El tren circula hacia Saint-Lazare. No puede decirse que exista una espera, un deseo. Sin embargo, la aproximación a Saint-Lazare implica la idea de una realización, aunque el programa que nos aguarde no tenga nada de extraordinario. Sobre todo, parece que siempre estemos acercándonos a Saint-Lazare, como si de la flecha de Zenón se tratase, sin llegar nunca a alcanzar nuestro destino. Atravesamos el puente de Asnières. A la derecha, más abajo, hubo una vez una piscina, un rectángulo azul, una sed que no saciaremos nunca. Al pasar, muy deprisa, salpicaduras y confusión: no hay tiempo para fijarse en el movimiento de un nadador concreto, solo la imagen del disfrute de la gente, una efervescencia insolente, un desafío. Entonces, la piscina cierra, el rectángulo se vacía, puede apreciarse con claridad el movimiento en el fondo, la pendiente progresiva del suelo cubierto de teselas, una sensación de profundo silencio; no es por la cercanía del cementerio, pero este rectángulo vacío evoca una cierta imagen de la muerte. Mucho más tarde, el espacio es reemplazado por una zona de juegos, una pista ondulada para monopatines; una iniciativa un tanto insulsa de intentar decir que puede haber otra cosa, más allá del antes y el después.
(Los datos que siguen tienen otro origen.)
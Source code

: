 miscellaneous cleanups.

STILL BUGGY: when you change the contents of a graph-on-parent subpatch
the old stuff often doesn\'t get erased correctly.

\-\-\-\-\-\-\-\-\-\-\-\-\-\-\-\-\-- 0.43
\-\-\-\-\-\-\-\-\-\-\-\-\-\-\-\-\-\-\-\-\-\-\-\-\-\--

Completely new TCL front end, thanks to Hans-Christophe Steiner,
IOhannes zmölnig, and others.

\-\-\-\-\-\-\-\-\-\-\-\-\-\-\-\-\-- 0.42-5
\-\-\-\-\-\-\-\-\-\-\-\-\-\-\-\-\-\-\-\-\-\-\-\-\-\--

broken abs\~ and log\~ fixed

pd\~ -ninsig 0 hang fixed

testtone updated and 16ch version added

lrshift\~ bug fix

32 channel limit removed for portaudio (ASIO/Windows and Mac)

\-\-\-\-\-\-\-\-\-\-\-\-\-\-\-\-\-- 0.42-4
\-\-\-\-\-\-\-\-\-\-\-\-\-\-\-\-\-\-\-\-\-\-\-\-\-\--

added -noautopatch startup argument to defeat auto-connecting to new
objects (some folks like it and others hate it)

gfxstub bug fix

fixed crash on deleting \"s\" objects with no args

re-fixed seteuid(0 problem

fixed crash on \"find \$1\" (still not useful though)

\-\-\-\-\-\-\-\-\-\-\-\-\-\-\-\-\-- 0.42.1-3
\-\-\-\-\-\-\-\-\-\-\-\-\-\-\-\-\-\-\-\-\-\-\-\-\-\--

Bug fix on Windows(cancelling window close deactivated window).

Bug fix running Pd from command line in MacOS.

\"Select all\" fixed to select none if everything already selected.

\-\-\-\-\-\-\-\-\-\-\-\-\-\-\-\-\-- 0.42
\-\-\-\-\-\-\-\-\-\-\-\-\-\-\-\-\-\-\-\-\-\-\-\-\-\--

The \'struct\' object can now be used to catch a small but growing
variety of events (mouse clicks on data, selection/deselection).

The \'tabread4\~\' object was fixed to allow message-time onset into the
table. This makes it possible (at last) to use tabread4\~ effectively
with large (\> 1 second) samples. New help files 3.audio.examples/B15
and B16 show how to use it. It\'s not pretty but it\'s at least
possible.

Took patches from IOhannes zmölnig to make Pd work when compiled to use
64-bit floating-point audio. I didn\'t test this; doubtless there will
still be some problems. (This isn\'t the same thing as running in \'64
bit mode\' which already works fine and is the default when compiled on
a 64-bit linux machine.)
Asnières, Clichy-Levallois, Pont-Cardinet, muros muy altos justo debajo del jardín de Batignolles y, a la sombra, en letras rojas sobre fondo blanco, «París Saint-Lazare, 2 km». Un poco antes, no nos ha pasado desapercibida la primera señal, «París Saint-Lazare, 5 km». ¿Para infundir paciencia al viajante? Más bien para multiplicar la lentitud progresiva del tren que traquetea casi a velocidad de ralentí. Durante mucho tiempo, íbamos a Saint-Lazare en autobús, más tarde en tren regional. Con independencia de las condiciones del viaje, de pie, sentado más o menos cómodamente, esa desaceleración está siempre ahí, justo antes de llegar a puerto, al igual que la decantación de esta operación mental. Hemos llegado a Saint-Lazare. Podríamos haber llegado a Montparnasse o a la Gare du Nord. Los destinos son distintos, no cabe duda, no nos cruzamos.

Sin embargo, suspendida en el espacio-tiempo, flota esa latente proximidad. Cada persona constituye, en apariencia, una isla. Pero hay edificios, entramados de calles, descoloridos carteles publicitarios y rojizos letreros fluorescentes impresos en los cuerpos, en las cabezas. Ha sucedido con una indiferencia fingida, la mirada taciturna, ya seamos amante a la espera de un encuentro en el vestíbulo, secretario de dirección o empleada de banca. El atraque en París constituye una falsa liberación, aunque el paso rápido quiera dar la impresión contraria al cruzar el andén. Desde la neutralidad, hemos disimulado mucho. Y es que existe una satisfacción oculta y profunda, casi una felicidad secreta en formar parte del viaje, en cruzar infinitamente hacia París capital, en no llegar nunca al destino. En estar en la vida.